**RECORDS SHOWN**.
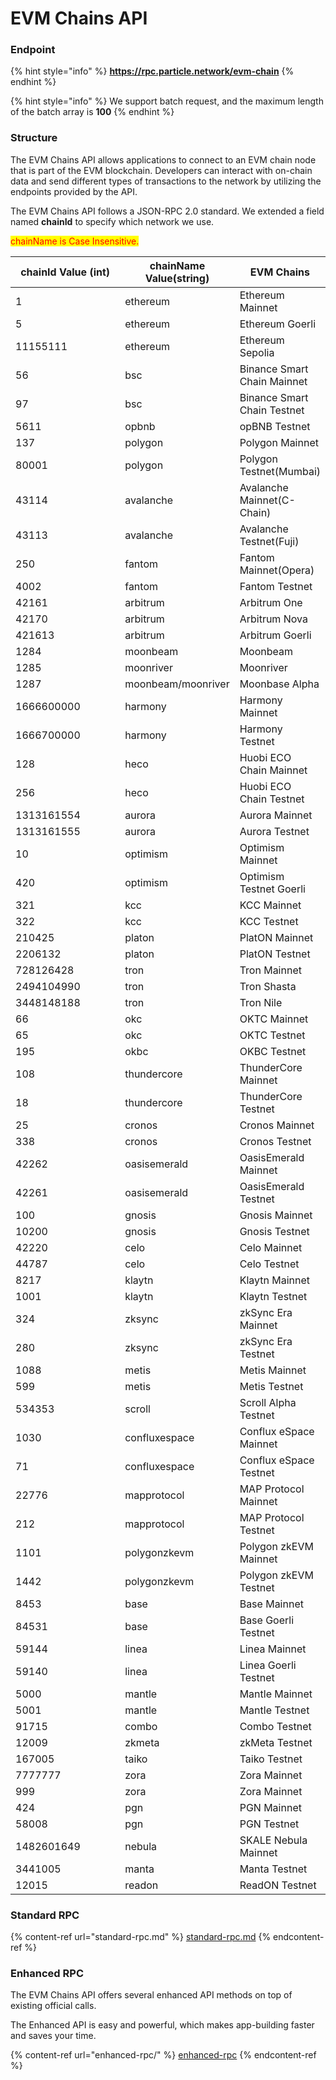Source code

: # EVM Chains API

### Endpoint

{% hint style="info" %}
**https://rpc.particle.network/evm-chain**
{% endhint %}

{% hint style="info" %}
We support batch request, and the maximum length of the batch array is **100**
{% endhint %}

### Structure

The EVM Chains API allows applications to connect to an EVM chain node that is part of the EVM blockchain. Developers can interact with on-chain data and send different types of transactions to the network by utilizing the endpoints provided by the API.

The EVM Chains API follows a JSON-RPC 2.0 standard. We extended a field named **chainId** to specify which network we use.

<mark style="color:red;">chainName is Case Insensitive.</mark>

<table><thead><tr><th width="197">chainId Value (int)</th><th>chainName Value(string)</th><th>EVM Chains</th></tr></thead><tbody><tr><td>1</td><td>ethereum</td><td>Ethereum Mainnet</td></tr><tr><td>5</td><td>ethereum</td><td>Ethereum Goerli </td></tr><tr><td>11155111</td><td>ethereum</td><td>Ethereum Sepolia </td></tr><tr><td>56</td><td>bsc</td><td>Binance Smart Chain Mainnet</td></tr><tr><td>97</td><td>bsc</td><td>Binance Smart Chain Testnet</td></tr><tr><td>5611</td><td>opbnb</td><td>opBNB Testnet</td></tr><tr><td>137</td><td>polygon</td><td>Polygon Mainnet</td></tr><tr><td>80001</td><td>polygon</td><td>Polygon Testnet(Mumbai)</td></tr><tr><td>43114</td><td>avalanche</td><td>Avalanche Mainnet(C-Chain)</td></tr><tr><td>43113</td><td>avalanche</td><td>Avalanche Testnet(Fuji)</td></tr><tr><td>250</td><td>fantom</td><td>Fantom Mainnet(Opera)</td></tr><tr><td>4002</td><td>fantom</td><td>Fantom Testnet</td></tr><tr><td>42161</td><td>arbitrum</td><td>Arbitrum One</td></tr><tr><td>42170</td><td>arbitrum</td><td>Arbitrum Nova</td></tr><tr><td>421613</td><td>arbitrum</td><td>Arbitrum Goerli</td></tr><tr><td>1284</td><td>moonbeam</td><td>Moonbeam</td></tr><tr><td>1285</td><td>moonriver</td><td>Moonriver</td></tr><tr><td>1287</td><td>moonbeam/moonriver</td><td>Moonbase Alpha</td></tr><tr><td>1666600000</td><td>harmony</td><td>Harmony Mainnet</td></tr><tr><td>1666700000</td><td>harmony</td><td>Harmony Testnet</td></tr><tr><td>128</td><td>heco</td><td>Huobi ECO Chain Mainnet</td></tr><tr><td>256</td><td>heco</td><td>Huobi ECO Chain Testnet</td></tr><tr><td>1313161554</td><td>aurora</td><td>Aurora Mainnet</td></tr><tr><td>1313161555</td><td>aurora</td><td>Aurora Testnet</td></tr><tr><td>10</td><td>optimism</td><td>Optimism Mainnet</td></tr><tr><td>420</td><td>optimism</td><td>Optimism Testnet Goerli</td></tr><tr><td>321</td><td>kcc</td><td>KCC Mainnet</td></tr><tr><td>322</td><td>kcc</td><td>KCC Testnet</td></tr><tr><td>210425</td><td>platon</td><td>PlatON Mainnet</td></tr><tr><td>2206132</td><td>platon</td><td>PlatON Testnet</td></tr><tr><td>728126428</td><td>tron</td><td>Tron Mainnet</td></tr><tr><td>2494104990</td><td>tron</td><td>Tron Shasta</td></tr><tr><td>3448148188</td><td>tron</td><td>Tron Nile</td></tr><tr><td>66</td><td>okc</td><td>OKTC Mainnet</td></tr><tr><td>65</td><td>okc</td><td>OKTC Testnet</td></tr><tr><td>195</td><td>okbc</td><td>OKBC Testnet</td></tr><tr><td>108</td><td>thundercore</td><td>ThunderCore Mainnet</td></tr><tr><td>18</td><td>thundercore</td><td>ThunderCore Testnet</td></tr><tr><td>25</td><td>cronos</td><td>Cronos Mainnet</td></tr><tr><td>338</td><td>cronos</td><td>Cronos Testnet</td></tr><tr><td>42262</td><td>oasisemerald</td><td>OasisEmerald Mainnet</td></tr><tr><td>42261</td><td>oasisemerald</td><td>OasisEmerald Testnet</td></tr><tr><td>100</td><td>gnosis</td><td>Gnosis Mainnet</td></tr><tr><td>10200</td><td>gnosis</td><td>Gnosis Testnet</td></tr><tr><td>42220</td><td>celo</td><td>Celo Mainnet</td></tr><tr><td>44787</td><td>celo</td><td>Celo Testnet</td></tr><tr><td>8217</td><td>klaytn</td><td>Klaytn Mainnet</td></tr><tr><td>1001</td><td>klaytn</td><td>Klaytn Testnet</td></tr><tr><td>324</td><td>zksync</td><td>zkSync Era Mainnet</td></tr><tr><td>280</td><td>zksync</td><td>zkSync Era Testnet</td></tr><tr><td>1088</td><td>metis</td><td>Metis Mainnet</td></tr><tr><td>599</td><td>metis</td><td>Metis Testnet</td></tr><tr><td>534353</td><td>scroll</td><td>Scroll Alpha Testnet</td></tr><tr><td>1030</td><td>confluxespace</td><td>Conflux eSpace Mainnet</td></tr><tr><td>71</td><td>confluxespace</td><td>Conflux eSpace Testnet</td></tr><tr><td>22776</td><td>mapprotocol</td><td>MAP Protocol Mainnet</td></tr><tr><td>212</td><td>mapprotocol</td><td>MAP Protocol Testnet</td></tr><tr><td>1101</td><td>polygonzkevm</td><td>Polygon zkEVM Mainnet</td></tr><tr><td>1442</td><td>polygonzkevm</td><td>Polygon zkEVM Testnet</td></tr><tr><td>8453</td><td>base</td><td>Base Mainnet</td></tr><tr><td>84531</td><td>base</td><td>Base Goerli Testnet</td></tr><tr><td>59144</td><td>linea</td><td>Linea Mainnet</td></tr><tr><td>59140</td><td>linea</td><td>Linea Goerli Testnet</td></tr><tr><td>5000</td><td>mantle</td><td>Mantle Mainnet</td></tr><tr><td>5001</td><td>mantle</td><td>Mantle Testnet</td></tr><tr><td>91715</td><td>combo</td><td>Combo Testnet</td></tr><tr><td>12009</td><td>zkmeta</td><td>zkMeta Testnet</td></tr><tr><td>167005</td><td>taiko</td><td>Taiko Testnet</td></tr><tr><td>7777777</td><td>zora</td><td>Zora Mainnet</td></tr><tr><td>999</td><td>zora</td><td>Zora Mainnet</td></tr><tr><td>424</td><td>pgn</td><td>PGN Mainnet</td></tr><tr><td>58008</td><td>pgn</td><td>PGN Testnet</td></tr><tr><td>1482601649</td><td>nebula</td><td>SKALE Nebula Mainnet</td></tr><tr><td>3441005</td><td>manta</td><td>Manta Testnet</td></tr><tr><td>12015</td><td>readon</td><td>ReadON Testnet</td></tr></tbody></table>

### Standard RPC

{% content-ref url="standard-rpc.md" %}
[standard-rpc.md](standard-rpc.md)
{% endcontent-ref %}

### Enhanced RPC

The EVM Chains API offers several enhanced API methods on top of existing official calls.

The Enhanced API is easy and powerful, which makes app-building faster and saves your time.

{% content-ref url="enhanced-rpc/" %}
[enhanced-rpc](enhanced-rpc/)
{% endcontent-ref %}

**EXERCISE OBJECTIVE**.
Show each line of the data that contains the string "network".

**OUTPUT OF THE TASK**.
**https://rpc.particle.network/evm-chain**
The EVM Chains API allows applications to connect to an EVM chain node that is part of the EVM blockchain. Developers can interact with on-chain data and send different types of transactions to the network by utilizing the endpoints provided by the API.
The EVM Chains API follows a JSON-RPC 2.0 standard. We extended a field named **chainId** to specify which network we use.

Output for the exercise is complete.